To evaluate the approximation, we use the weighted mean squared error over the state distribution $μ (s)$ : $\overline{V E} (w) ≐ \sum_{s \in S} μ (s) [v_{π} (s) - \overset{v}{^} (s, w)]^{2}$ Where $μ (s)$ is usually the on-policy distribution (fraction of time spent in state $s$ under $π$ ).

2. Linear Function Approximation

A common and tractable case is Linear Function Approximation, where the estimate is a linear combination of features:

Linear Value Function

$\overset{v}{^} (s, w) ≐ w^{⊤} x (s) = \sum_{i = 1}^{d} w_{i} x_{i} (s)$ where $x (s)$ is a feature vector representing state $s$ .

Gradient Descent Updates

For linear methods, the gradient with respect to $w$ is simply the feature vector: $\nabla \overset{v}{^} (s, w) = x (s)$

The general Stochastic Gradient Descent (SGD) update rule is: $w_{t + 1} = w_{t} + α [U_{t} - \overset{v}{^} (S_{t}, w_{t})] \nabla \overset{v}{^} (S_{t}, w_{t})$ For linear methods, this simplifies to: $w_{t + 1} = w_{t} + α [U_{t} - \overset{v}{^} (S_{t}, w_{t})] x (S_{t})$

3. Semi-Gradient TD(0)

When the target $U_{t}$ depends on the current weights $w_{t}$ (e.g., in Bootstrapping), the update does not follow the true gradient of the error. We call these Semi-Gradient Methods.

Semi-Gradient TD(0) Update

$w_{t + 1} = w_{t} + α [R_{t + 1} + γ \overset{v}{^} (S_{t + 1}, w_{t}) - \overset{v}{^} (S_{t}, w_{t})] \nabla \overset{v}{^} (S_{t}, w_{t})$

The TD Fixed Point

In the linear case, TD(0) converges to the TD Fixed Point $w_{T D}$ , which satisfies the following system of linear equations: $A w_{T D} = b$ Where:

$A ≐ E [x_{t} (x_{t} - γ x_{t + 1})^{⊤}]$
$b ≐ E [R_{t + 1} x_{t}]$

Convergence Bound

While Monte Carlo Methods converge to the global minimum of the VE, linear TD(0) converges to a point $w_{T D}$ whose error is bounded relative to the best possible error: $\overline{V E} (w_{T D}) \leq \frac{1}{1 - γ} min_{w} \overline{V E} (w)$ This expansion factor can be large if $γ \approx 1$ .

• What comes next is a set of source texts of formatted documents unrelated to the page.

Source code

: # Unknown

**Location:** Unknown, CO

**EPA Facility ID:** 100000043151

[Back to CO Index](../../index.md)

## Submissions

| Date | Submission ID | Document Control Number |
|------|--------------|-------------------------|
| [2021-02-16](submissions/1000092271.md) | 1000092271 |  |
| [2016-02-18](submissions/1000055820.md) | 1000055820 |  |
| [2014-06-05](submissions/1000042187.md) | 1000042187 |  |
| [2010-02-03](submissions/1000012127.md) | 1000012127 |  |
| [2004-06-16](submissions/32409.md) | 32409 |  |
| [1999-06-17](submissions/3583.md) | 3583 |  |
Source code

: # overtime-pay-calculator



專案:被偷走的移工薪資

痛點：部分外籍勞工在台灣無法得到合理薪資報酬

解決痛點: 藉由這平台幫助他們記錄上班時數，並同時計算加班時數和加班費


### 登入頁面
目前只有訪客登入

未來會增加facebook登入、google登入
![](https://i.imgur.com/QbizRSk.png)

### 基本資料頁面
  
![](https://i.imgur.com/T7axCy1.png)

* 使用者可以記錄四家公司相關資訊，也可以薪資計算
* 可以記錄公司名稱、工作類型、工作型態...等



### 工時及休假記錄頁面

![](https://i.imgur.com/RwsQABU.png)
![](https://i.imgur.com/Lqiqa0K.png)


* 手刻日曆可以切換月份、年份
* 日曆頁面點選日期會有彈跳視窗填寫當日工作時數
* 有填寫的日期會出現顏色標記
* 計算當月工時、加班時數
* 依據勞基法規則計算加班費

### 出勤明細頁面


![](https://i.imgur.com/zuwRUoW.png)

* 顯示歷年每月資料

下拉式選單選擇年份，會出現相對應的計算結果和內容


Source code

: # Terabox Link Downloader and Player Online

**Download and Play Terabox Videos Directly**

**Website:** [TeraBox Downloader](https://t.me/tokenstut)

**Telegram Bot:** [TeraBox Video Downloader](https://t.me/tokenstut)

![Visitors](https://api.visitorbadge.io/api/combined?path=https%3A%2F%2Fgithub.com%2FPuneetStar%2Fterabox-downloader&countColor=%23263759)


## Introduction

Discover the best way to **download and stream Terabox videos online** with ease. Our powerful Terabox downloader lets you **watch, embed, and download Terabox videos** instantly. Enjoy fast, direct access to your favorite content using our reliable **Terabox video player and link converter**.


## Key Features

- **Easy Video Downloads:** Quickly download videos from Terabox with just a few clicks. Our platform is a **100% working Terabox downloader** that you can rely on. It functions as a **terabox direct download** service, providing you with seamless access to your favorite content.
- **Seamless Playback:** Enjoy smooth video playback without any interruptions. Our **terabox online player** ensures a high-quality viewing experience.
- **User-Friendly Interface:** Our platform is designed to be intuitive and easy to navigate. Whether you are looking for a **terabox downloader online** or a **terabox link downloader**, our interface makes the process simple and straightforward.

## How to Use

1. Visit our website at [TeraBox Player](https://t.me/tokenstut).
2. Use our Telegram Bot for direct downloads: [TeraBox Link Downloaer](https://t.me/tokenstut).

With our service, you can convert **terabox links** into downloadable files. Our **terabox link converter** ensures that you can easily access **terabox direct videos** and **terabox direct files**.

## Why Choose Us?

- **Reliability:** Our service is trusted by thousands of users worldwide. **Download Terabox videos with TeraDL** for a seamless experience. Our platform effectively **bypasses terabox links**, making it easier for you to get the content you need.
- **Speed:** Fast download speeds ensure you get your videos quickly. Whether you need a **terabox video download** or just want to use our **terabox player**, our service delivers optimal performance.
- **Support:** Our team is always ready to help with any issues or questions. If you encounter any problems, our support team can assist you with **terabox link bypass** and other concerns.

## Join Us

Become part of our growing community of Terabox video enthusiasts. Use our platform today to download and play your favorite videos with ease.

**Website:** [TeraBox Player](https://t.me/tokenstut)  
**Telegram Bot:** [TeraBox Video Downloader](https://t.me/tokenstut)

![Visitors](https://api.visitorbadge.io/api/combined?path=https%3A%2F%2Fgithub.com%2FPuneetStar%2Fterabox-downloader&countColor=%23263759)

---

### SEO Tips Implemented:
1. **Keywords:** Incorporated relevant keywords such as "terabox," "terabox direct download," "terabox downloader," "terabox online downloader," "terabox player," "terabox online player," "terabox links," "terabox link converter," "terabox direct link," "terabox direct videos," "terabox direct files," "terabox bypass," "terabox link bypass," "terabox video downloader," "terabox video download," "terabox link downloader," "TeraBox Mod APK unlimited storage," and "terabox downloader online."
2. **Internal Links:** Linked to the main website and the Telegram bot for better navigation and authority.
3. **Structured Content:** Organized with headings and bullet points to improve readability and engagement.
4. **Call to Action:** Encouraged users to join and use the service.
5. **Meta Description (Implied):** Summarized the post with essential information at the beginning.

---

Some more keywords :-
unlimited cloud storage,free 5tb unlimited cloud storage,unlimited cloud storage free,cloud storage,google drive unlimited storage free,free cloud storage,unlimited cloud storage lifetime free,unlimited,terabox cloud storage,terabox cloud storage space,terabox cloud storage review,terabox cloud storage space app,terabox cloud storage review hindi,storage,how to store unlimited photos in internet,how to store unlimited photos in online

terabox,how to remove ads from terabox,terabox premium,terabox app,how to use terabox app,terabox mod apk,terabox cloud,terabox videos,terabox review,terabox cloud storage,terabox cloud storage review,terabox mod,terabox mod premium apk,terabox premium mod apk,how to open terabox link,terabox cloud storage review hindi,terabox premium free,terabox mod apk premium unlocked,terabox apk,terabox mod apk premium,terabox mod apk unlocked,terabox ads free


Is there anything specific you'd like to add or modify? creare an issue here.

Pseudocode: Linear Semi-Gradient TD(0)

Algorithm: Linear Semi-Gradient TD(0) for estimating v̂ ≈ v_π
──────────────────────────────────────────────────────────────
Input: policy π, step-size α > 0
Input: differentiable v̂(s,w) = w^T · x(s)
Initialize: w arbitrarily (e.g., w = 0)
 
Loop for each episode:
  Initialize S
  Loop for each step of episode:
    Choose A ~ π(·|S)
    Take action A, observe R, S'
    If S' is terminal:
      w ← w + α[R - v̂(S,w)] · x(S)
      Go to next episode
    w ← w + α[R + γ·v̂(S',w) - v̂(S,w)] · x(S)
    S ← S'

4. Feature Construction

The performance of linear methods depends entirely on the choice of Feature Construction.

4.1 Polynomials

States are represented as powers and products of state variables.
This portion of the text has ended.